BEGIN Recorded data

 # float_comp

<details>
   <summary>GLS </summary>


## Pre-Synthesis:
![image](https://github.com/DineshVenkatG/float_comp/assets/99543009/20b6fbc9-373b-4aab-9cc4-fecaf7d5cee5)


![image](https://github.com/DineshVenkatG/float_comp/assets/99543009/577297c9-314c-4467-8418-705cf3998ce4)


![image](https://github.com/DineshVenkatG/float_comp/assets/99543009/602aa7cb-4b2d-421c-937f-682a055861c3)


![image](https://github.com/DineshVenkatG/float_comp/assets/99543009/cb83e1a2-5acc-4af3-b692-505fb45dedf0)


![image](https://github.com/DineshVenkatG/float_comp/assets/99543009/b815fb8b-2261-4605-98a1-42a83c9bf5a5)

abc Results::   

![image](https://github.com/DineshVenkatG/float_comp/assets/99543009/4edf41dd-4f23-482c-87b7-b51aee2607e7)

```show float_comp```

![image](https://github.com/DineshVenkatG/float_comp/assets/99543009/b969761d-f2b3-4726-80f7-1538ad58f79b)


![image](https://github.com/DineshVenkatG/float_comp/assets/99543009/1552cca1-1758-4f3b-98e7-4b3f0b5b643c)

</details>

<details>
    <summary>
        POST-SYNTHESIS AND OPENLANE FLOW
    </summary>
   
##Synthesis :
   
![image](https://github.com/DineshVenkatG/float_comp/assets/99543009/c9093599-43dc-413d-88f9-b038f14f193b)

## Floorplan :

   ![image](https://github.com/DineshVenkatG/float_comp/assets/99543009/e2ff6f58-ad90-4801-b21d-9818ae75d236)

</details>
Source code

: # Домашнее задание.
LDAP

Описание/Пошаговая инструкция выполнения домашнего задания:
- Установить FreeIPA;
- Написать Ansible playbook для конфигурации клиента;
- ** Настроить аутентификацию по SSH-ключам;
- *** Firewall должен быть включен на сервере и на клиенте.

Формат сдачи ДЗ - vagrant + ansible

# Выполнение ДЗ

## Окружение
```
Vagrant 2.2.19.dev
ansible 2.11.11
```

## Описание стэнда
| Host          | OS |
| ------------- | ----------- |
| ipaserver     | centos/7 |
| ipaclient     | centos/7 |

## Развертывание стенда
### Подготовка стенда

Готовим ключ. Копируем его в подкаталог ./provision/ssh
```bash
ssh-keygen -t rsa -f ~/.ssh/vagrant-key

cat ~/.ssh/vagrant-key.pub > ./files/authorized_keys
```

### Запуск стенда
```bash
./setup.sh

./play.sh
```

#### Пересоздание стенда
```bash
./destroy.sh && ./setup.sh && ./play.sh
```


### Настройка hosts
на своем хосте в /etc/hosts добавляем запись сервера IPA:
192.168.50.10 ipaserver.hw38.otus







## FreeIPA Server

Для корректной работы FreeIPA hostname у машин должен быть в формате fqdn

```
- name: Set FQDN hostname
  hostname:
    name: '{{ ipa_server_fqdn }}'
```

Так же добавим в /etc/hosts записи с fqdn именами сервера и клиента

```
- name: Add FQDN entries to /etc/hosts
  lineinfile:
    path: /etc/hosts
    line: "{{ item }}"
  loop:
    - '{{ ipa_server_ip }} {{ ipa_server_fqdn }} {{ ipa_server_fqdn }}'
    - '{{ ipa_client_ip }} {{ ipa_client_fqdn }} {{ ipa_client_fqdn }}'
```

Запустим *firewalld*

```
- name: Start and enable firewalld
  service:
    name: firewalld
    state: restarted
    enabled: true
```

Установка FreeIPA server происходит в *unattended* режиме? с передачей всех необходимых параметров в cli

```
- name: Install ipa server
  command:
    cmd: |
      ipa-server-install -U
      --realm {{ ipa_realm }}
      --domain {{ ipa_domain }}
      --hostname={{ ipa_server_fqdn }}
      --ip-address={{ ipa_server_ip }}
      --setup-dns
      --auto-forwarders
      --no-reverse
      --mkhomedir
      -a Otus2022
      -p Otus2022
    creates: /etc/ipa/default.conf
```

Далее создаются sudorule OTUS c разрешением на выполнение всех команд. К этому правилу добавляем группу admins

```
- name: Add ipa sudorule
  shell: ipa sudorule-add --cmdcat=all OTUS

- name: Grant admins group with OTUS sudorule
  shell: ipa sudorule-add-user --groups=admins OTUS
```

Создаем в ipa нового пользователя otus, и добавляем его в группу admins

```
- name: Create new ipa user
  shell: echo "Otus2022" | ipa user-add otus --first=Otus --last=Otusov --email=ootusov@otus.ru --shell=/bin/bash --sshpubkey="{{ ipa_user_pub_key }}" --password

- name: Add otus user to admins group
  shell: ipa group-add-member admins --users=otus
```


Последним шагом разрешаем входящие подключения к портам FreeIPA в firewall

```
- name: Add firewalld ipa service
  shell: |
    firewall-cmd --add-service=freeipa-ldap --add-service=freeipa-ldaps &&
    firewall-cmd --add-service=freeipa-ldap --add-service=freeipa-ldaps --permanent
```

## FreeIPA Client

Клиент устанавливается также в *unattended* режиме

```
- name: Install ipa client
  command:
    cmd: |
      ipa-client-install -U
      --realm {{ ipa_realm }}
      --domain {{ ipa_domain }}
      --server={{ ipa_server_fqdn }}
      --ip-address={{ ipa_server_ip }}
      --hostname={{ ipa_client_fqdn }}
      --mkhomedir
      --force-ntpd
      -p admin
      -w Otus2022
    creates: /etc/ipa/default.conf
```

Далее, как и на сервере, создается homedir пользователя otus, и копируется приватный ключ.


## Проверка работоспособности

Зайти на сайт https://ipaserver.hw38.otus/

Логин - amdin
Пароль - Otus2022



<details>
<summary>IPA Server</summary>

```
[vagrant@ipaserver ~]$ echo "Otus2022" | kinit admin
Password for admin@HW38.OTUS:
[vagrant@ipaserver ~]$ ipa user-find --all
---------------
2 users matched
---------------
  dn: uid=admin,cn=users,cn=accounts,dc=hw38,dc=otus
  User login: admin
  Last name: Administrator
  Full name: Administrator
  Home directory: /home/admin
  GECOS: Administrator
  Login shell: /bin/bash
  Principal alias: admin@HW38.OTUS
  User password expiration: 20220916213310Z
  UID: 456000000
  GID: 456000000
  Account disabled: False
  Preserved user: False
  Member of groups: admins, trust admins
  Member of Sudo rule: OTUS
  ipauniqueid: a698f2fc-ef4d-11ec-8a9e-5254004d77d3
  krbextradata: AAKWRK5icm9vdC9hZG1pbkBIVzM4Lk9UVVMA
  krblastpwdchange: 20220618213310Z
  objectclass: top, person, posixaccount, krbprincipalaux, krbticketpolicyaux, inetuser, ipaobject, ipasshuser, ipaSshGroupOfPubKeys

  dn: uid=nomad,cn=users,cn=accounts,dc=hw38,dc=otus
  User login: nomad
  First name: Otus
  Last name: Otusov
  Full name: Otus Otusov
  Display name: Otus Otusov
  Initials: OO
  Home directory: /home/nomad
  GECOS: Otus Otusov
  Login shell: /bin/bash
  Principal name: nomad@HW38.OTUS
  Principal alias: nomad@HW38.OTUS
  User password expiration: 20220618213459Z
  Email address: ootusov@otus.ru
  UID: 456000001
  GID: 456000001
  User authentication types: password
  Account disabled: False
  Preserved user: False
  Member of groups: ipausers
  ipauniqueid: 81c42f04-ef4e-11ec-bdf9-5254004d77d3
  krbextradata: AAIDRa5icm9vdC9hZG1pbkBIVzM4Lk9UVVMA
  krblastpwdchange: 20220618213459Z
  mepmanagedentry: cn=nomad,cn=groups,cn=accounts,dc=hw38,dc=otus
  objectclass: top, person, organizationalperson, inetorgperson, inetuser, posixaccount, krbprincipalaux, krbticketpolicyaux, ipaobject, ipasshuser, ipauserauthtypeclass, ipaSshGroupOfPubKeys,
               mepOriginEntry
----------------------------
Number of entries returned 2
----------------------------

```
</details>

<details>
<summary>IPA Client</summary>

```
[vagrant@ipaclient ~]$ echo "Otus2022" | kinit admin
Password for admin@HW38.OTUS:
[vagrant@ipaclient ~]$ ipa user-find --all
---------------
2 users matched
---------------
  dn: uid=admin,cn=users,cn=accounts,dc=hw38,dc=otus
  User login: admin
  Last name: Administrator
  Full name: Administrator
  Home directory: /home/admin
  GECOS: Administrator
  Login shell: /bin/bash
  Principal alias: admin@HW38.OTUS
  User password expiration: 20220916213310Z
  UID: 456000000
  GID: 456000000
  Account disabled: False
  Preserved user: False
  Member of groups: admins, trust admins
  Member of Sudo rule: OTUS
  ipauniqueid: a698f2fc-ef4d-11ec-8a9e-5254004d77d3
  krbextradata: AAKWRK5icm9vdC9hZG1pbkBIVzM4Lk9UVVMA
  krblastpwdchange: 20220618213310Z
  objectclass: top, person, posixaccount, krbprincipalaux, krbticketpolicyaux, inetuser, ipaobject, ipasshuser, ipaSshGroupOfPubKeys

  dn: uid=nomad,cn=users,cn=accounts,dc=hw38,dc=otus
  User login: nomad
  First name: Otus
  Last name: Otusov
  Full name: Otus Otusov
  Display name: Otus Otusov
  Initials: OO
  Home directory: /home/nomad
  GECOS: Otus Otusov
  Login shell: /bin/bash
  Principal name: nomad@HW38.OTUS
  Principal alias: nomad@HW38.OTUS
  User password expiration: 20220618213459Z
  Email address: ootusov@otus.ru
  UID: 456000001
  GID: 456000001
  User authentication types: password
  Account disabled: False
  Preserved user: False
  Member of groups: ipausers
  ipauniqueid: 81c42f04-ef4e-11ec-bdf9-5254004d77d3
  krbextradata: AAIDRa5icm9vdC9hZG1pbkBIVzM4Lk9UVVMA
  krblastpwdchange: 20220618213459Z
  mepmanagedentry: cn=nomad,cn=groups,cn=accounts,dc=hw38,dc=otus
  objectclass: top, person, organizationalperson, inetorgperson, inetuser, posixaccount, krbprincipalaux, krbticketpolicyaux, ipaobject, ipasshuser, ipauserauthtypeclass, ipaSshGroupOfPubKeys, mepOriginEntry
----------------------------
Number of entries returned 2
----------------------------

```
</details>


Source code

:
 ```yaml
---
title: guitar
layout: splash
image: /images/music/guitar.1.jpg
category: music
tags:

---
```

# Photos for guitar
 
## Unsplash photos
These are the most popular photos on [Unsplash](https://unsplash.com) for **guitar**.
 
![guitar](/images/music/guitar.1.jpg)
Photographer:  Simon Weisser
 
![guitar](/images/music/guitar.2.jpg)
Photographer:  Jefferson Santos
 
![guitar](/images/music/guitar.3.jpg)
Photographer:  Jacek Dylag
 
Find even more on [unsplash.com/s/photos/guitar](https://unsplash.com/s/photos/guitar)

END Recorded data

• **Directions for this task**
In the records above, find each line with the word "сервере" and copy it.

• **Result of the exercise**
- *** Firewall должен быть включен на сервере и на клиенте.
Далее, как и на сервере, создается homedir пользователя otus, и копируется приватный ключ.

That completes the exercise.